Here's the rundown on the ISM Non-Manufacturing data:
- ISM REPORT ON U.S. NON-MANUFACTURING SECTOR SHOWS PMI 57.1 IN SEPT (CONSENSUS 53.0) VS 51.4 IN AUG
- ISM NON-MANUFACTURING BUSINESS ACTIVITY INDEX 60.3 IN SEPT (CONSENSUS 52.2) VS 51.8 IN AUG
- ISM NON-MANUFACTURING PRICES PAID INDEX 54.0 IN SEPT VS 51.8 IN AUG
- ISM NON-MANUFACTURING NEW ORDERS INDEX 60.0 IN SEPT VS 51.4 IN AUG
- ISM NON-MANUFACTURING EMPLOYMENT INDEX 57.2 IN SEPT VS 50.7 IN AUG
- ISM NON-MANUFACTURING PMI AT HIGHEST SINCE OCTOBER 2015, INCREASE IN INDEX BIGGEST SINCE FEBRUARY 2011
- ISM NON-MANUFACTURING BUSINESS ACTIVITY INDEX, EMPLOYMENT INDEX AT HIGHEST SINCE OCTOBER 2015
This is a violent swing for this data set, which moved from the lowest level in more than 6 years to the best level since October 2015 in one fell swoop. To emphasize one of the newswires above, it was the biggest gain in more than 5 years.
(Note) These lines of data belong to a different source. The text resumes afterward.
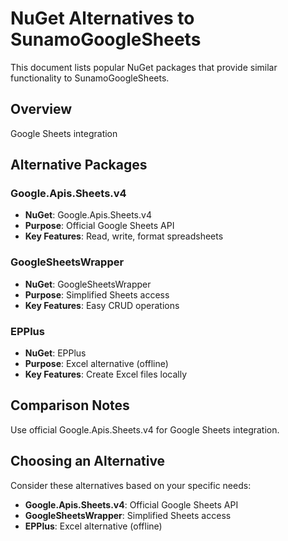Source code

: # NuGet Alternatives to SunamoGoogleSheets

This document lists popular NuGet packages that provide similar functionality to SunamoGoogleSheets.

## Overview

Google Sheets integration

## Alternative Packages

### Google.Apis.Sheets.v4
- **NuGet**: Google.Apis.Sheets.v4
- **Purpose**: Official Google Sheets API
- **Key Features**: Read, write, format spreadsheets

### GoogleSheetsWrapper
- **NuGet**: GoogleSheetsWrapper
- **Purpose**: Simplified Sheets access
- **Key Features**: Easy CRUD operations

### EPPlus
- **NuGet**: EPPlus
- **Purpose**: Excel alternative (offline)
- **Key Features**: Create Excel files locally

## Comparison Notes

Use official Google.Apis.Sheets.v4 for Google Sheets integration.

## Choosing an Alternative

Consider these alternatives based on your specific needs:
- **Google.Apis.Sheets.v4**: Official Google Sheets API
- **GoogleSheetsWrapper**: Simplified Sheets access
- **EPPlus**: Excel alternative (offline)
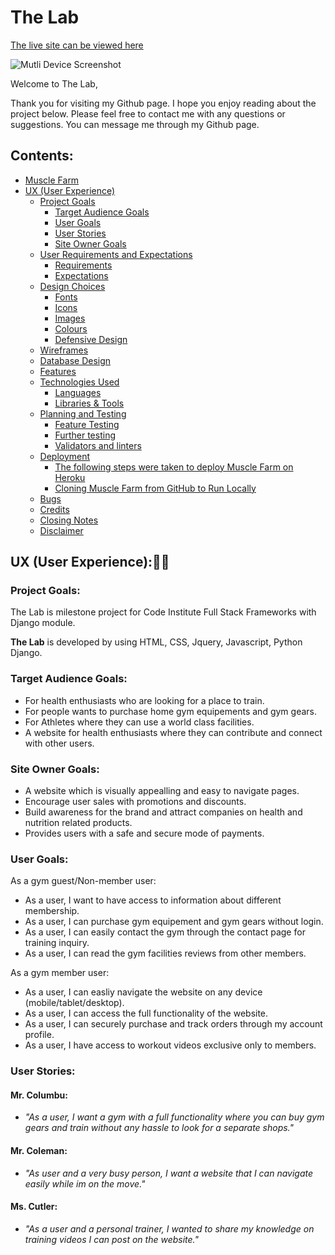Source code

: # The Lab

[The live site can be viewed here]()

![Mutli Device Screenshot]()


Welcome to The Lab,

Thank you for visiting my Github page. I hope you enjoy reading about the project below. Please feel free to contact me with any questions or suggestions. You can message me through my Github page.

## Contents:

* [Muscle Farm](#the-lab)
* [UX (User Experience)](#ux-user-experience)
    * [Project Goals](#project-goals)
        * [Target Audience Goals](#target-audience-goals)
        * [User Goals](#user-goals)
        * [User Stories](#user-stories)
        * [Site Owner Goals](#site-owner-goals)
    * [User Requirements and Expectations](#user-requirements-and-expectations)
        * [Requirements](#requirements)
        * [Expectations](#expectations)
    * [Design Choices](#design-choices)
        * [Fonts](#fonts)
        * [Icons](#icons)
        * [Images](#images)
        * [Colours](#colours)
        * [Defensive Design](#defensive-design)
    * [Wireframes](#wireframes)
    * [Database Design](#database-design)
    * [Features](#features)
    * [Technologies Used](#technologies-used)
        * [Languages](#languages)
        * [Libraries & Tools](#libraries-tools)
    * [Planning and Testing](#planning-and-testing)
        * [Feature Testing](#feature-testing)
        * [Further testing](#further-testing)
        * [Validators and linters](validators-and-linters)
    * [Deployment](#deployment)
        * [The following steps were taken to deploy Muscle Farm on Heroku](#deploying-the-lab-to-heroku)
        * [Cloning Muscle Farm from GitHub to Run Locally](#cloning-the-lab-from-gitHub)
  * [Bugs](#bugs)
  * [Credits](#credits)
  * [Closing Notes](#closing-notes)
  * [Disclaimer](#disclaimer)

## UX (User Experience):👍🏽

### Project Goals:

The Lab is milestone project for Code Institute Full Stack Frameworks with Django module.

<strong>The Lab</strong> is developed by using HTML, CSS, Jquery, Javascript, Python Django.

### Target Audience Goals:

* For health enthusiasts who are looking for a place to train.
* For people wants to purchase home gym equipements and gym gears.
* For Athletes where they can use a world class facilities.
* A website for health enthusiasts where they can contribute and connect with other users.

### Site Owner Goals:

* A website which is visually appealling and easy to navigate pages.
* Encourage user sales with promotions and discounts.
* Build awareness for the brand and attract companies on health and nutrition related products.
* Provides users with a safe and secure mode of payments.


### User Goals:

As a gym guest/Non-member user:

* As a user, I want to have access to information about different membership.
* As a user, I can purchase gym equipement and gym gears without login.
* As a user, I can easily contact the gym through the contact page for training inquiry.
* As a user, I can read the gym facilities reviews from other members.

As a gym member user:

* As a user, I can easliy navigate the website on any device (mobile/tablet/desktop).
* As a user, I can access the full functionality of the website.
* As a user, I can securely purchase and track orders through my account profile.
* As a user, I have access to workout videos exclusive only to members.
 

### User Stories:

#### Mr. Columbu: 
* <em>"As a user, I want a gym with a full functionality where you can buy gym gears and train without any hassle to look for a separate shops."</em>

#### Mr. Coleman: 
* <em>"As user and a very busy person, I want  a website that I can navigate easily while im on the move."</em>

#### Ms. Cutler: 
* <em>"As a user and a personal trainer, I wanted to share my knowledge on training videos I can post on the website."</em>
The ISMs (both manufacturing and non-manufacturing) are probably the most important data sets apart from NFP when it comes to consistent market movement potential. So a big beat is a big deal.
Treasury/MBS trading reflects that at the moment with 10yr yields up 3bps to 1.72 and Fannie 3.0s down 5 ticks to 103-15. Negative reprices are becoming likely for early/aggressive lenders.
It would take another 2-3 ticks of weakness for reprices to be widespread, but even now, the abruptness of the move means that the risk can't be ruled out for any lender.